Prendi della scienza buona per le apocalissi e condiscila con un po’ di esistenzialismo mitteleuropeo e novecentesco, rendi i personaggi funzionali ad alimentare un senso di colpa, ma scordati la storia. «Forse sta tutta lì la fissazione di alcuni di noi per i disastri incombenti, quell’inclinazione verso le tragedie che scambiamo per nobile, e che costituirà, credo, il centro di questa storia: nel bisogno di trovare a ogni passo troppo complicato della nostra vita qualcosa di ancora più complicato, di più urgente e minaccioso in cui diluire la sofferenza personale. E forse la nobiltà, in tutto questo, non c’entra davvero niente». Sta qui il cuore del libro di Paolo Giordano, Tasmania (Einaudi, 2022), che alcuni dicono papabile per il Premio Strega, se non fosse per il fatto che fa parte da anni del Comitato direttivo, ma tutto si può in questo mondo accomodante. Certo, se questa frase avesse il respiro che vorrebbe avere, allora anche la scelta del tema da parte di Giordano potrebbe non avere nulla a che fare con la nobiltà. Sembra, al contrario, una scelta di comodo, modaiola, adatta a vendere in un periodo di ipersensibilizzazione (ma scarsa empatia). Il cuore del libro, si diceva, tutto in questa frase citata; alla fine del primo paragrafo del primo capitolo della prima parte, In caso di Apocalisse. Pagina 1, per intenderci. Il ché ci spinge a chiedere all’autore cos’altro ci sia da leggere, se la morale della favola viene sbattuta in faccia al lettore dopo appena qualche riga.

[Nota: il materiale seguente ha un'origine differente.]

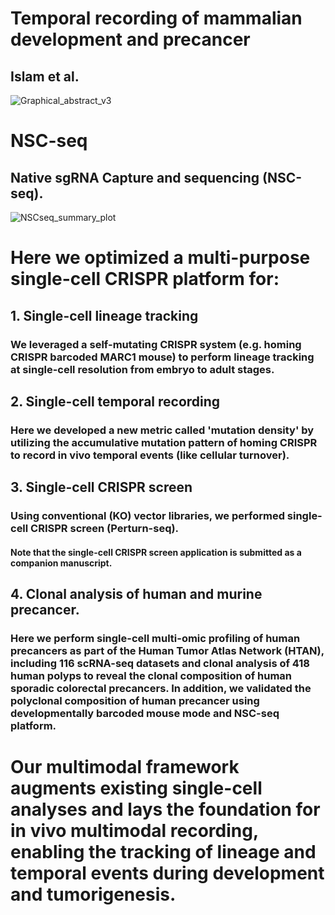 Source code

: # Temporal recording of mammalian development and precancer
## Islam et al. 
![Graphical_abstract_v3](https://github.com/Ken-Lau-Lab/NSC-seq/assets/25446589/ead8c805-70de-4164-b2b5-9518e586ab1a)

# NSC-seq
## Native sgRNA Capture and sequencing (NSC-seq).

![NSCseq_summary_plot](https://github.com/Ken-Lau-Lab/NSC-seq/assets/54040073/c6fa7ddb-8eff-4592-9430-dfade3b0b5a1)

# Here we optimized a multi-purpose single-cell CRISPR platform for: 
## 1. Single-cell lineage tracking 
### We leveraged a self-mutating CRISPR system (e.g. homing CRISPR barcoded MARC1 mouse) to perform lineage tracking at single-cell resolution from embryo to adult stages. 

## 2. Single-cell temporal recording 
### Here we developed a new metric called 'mutation density' by utilizing the accumulative mutation pattern of homing CRISPR to record in vivo temporal events (like cellular turnover). 

## 3. Single-cell CRISPR screen
### Using conventional (KO) vector libraries, we performed single-cell CRISPR screen (Perturn-seq). 
#### Note that the single-cell CRISPR screen application is submitted as a companion manuscript.  

## 4. Clonal analysis of human and murine precancer.  
### Here we perform single-cell multi-omic profiling of human precancers as part of the Human Tumor Atlas Network (HTAN), including 116 scRNA-seq datasets and clonal analysis of 418 human polyps to reveal the clonal composition of human sporadic colorectal precancers. In addition, we validated the polyclonal composition of human precancer using developmentally barcoded mouse mode and NSC-seq platform.  

# Our multimodal framework augments existing single-cell analyses and lays the foundation for in vivo multimodal recording, enabling the tracking of lineage and temporal events during development and tumorigenesis.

Forse, mancando di suggestioni e intreccio narrativo, era fondamentale arrivare al punto, prima che anche i fedelissimi, i lettori infaticabili, stramazzassero al suolo. Cioè, rinunciassero alla seconda pagina. Abbiamo un gruppo di figure sformate, ognuna con una caratteristica molto specifica, che farebbe ben sperare in un (ormai sempre più raro) romanzo di impronta filosofica (come un Lewis, o un Candido di Sciascia). Il convertito, lo scientista deluso, il padre che non parla con il figlio, l’incontentabile. Gente intelligente, che si interroga, stupidamente impantanata (e proprio perché “stupidamente”, ci si aspetta che lo spantanarsi, una volta capito l’inganno, possa essere facile). Ma tutta quest’intelligenza, decantata in quarta di copertina e che parrebbe essere la condizione minima di un romanzo che voglia trattare, tra le altre cose, la crisi climatica e la minaccia nucleare, non se ne trova neanche un po’. Non solo. Si trova il contrario, l’epurazione dell’intelligenza da ogni pagina, la convivenza coatta di pesantezza letteraria e autolesionismo antropocentrico. Da un lato il libro è narrativamente nullo, spoglio, fatto di viaggi ingiustificati e personaggi bidimensionali. Dall’altro a prevalere su tutto è la costante colpevolizzazione della specie umana, senza possibilità di vero riscatto.
Al più, si può pensare di andare in Tasmania, terra incontaminata, paradiso laico, e per questo tutto fuorché un paradiso. Questo è l’aspetto più nocivo del libro: «Sì, ha aggiunto con maggiore convinzione, se fossi costretto a salvarmi, sceglierei la Tasmania». Un luogo illimitatamente lontano (perché, moralmente, sarà sempre troppo tardi, ormai, arrivarci). Ma soprattutto, un luogo dove, se costretti, si potrebbe pensare di trovare la salvezza. In poche parole, laddove una visione materialistica della realtà ha portato all’implosione della natura (tra pandemie e tragedie atomiche), si pensa a un paradiso fatto su misura del pensiero materialistico: «È abbastanza a sud per sottrarsi alle temperature eccessive. Ha buone riserve di acqua dolce, si trova in uno stato democratico e non ospita predatori per l’uomo. Non è troppo piccola ma è comunque un’isola, quindi più facile da difendere. Perché ci sarà da difendersi, mi creda». Tutti cercano una loro Tasmania (e non una bella storia, evidentemente), questo dovrebbe essere il senso del libro. Che sia per fuggire da problemi quotidiani, da un dramma familiare, da una crisi di portata planetaria che diventa motivo di depressione (e accade sempre di più), ogni cerca, in qualche forma, la salvezza. Ma se non ci si pone la domanda su quale tipo di salvezza valga la pena cercare, allora si continueranno a produrre minacce. Ma, soprattutto, non trovare risposte.